→ WHAT YOU SHOULD DO: Copy, from the data below, each line that has the word "improvement".
*** Opening of RECORD EXCERPTS ***
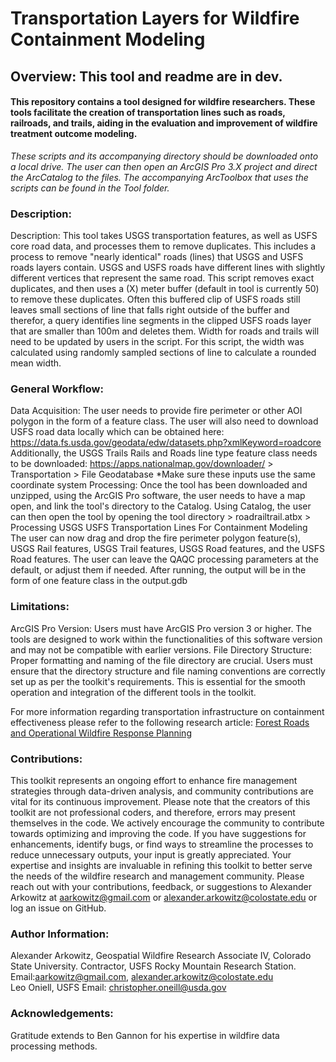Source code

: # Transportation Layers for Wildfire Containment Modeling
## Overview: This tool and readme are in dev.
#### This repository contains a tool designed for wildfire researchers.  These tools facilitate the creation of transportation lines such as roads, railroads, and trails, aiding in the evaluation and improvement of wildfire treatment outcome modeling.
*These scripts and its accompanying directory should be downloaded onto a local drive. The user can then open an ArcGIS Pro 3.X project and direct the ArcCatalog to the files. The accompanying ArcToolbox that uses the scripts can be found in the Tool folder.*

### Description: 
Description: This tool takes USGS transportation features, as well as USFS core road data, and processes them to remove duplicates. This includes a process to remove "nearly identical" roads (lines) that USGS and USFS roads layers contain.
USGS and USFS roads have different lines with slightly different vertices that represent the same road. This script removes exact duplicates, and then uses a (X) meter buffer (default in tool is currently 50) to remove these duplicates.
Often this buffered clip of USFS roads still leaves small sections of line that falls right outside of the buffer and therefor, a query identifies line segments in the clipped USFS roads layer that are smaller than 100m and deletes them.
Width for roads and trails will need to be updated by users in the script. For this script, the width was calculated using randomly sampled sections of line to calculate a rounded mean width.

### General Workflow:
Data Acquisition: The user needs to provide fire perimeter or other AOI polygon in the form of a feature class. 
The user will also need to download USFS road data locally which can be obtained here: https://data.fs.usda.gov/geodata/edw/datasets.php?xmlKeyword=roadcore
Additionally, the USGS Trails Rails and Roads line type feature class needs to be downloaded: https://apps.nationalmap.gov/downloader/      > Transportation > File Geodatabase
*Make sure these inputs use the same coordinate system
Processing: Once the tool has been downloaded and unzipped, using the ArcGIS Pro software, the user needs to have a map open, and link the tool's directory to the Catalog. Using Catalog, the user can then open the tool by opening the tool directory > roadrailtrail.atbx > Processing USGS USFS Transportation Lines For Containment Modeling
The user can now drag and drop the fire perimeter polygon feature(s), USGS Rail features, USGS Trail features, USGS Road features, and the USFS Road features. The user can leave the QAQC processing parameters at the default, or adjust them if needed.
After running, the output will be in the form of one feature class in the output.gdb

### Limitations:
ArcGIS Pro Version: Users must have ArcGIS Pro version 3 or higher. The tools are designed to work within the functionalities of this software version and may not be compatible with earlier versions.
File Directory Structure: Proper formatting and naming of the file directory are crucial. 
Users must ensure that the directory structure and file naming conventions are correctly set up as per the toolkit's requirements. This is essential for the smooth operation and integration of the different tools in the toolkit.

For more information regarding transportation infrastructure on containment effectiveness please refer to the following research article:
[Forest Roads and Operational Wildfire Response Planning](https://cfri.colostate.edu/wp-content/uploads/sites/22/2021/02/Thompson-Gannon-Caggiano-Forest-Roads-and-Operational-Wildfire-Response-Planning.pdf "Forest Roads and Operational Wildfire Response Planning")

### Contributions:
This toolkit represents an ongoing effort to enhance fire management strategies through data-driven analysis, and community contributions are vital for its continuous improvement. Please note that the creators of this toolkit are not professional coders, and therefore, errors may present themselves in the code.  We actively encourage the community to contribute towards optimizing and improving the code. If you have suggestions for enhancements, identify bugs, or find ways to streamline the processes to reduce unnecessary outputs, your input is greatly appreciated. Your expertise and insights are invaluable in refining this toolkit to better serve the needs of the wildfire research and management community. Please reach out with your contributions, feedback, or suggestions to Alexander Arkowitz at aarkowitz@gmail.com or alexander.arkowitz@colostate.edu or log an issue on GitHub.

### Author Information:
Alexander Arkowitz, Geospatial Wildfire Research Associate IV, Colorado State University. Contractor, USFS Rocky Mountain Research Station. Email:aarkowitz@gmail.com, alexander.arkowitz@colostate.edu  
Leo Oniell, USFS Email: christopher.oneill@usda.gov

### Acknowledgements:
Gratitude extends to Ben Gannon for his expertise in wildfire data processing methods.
*** Close of RECORD EXCERPTS ***
→ ANSWER SPACE:
#### This repository contains a tool designed for wildfire researchers.  These tools facilitate the creation of transportation lines such as roads, railroads, and trails, aiding in the evaluation and improvement of wildfire treatment outcome modeling.
This toolkit represents an ongoing effort to enhance fire management strategies through data-driven analysis, and community contributions are vital for its continuous improvement. Please note that the creators of this toolkit are not professional coders, and therefore, errors may present themselves in the code.  We actively encourage the community to contribute towards optimizing and improving the code. If you have suggestions for enhancements, identify bugs, or find ways to streamline the processes to reduce unnecessary outputs, your input is greatly appreciated. Your expertise and insights are invaluable in refining this toolkit to better serve the needs of the wildfire research and management community. Please reach out with your contributions, feedback, or suggestions to Alexander Arkowitz at aarkowitz@gmail.com or alexander.arkowitz@colostate.edu or log an issue on GitHub.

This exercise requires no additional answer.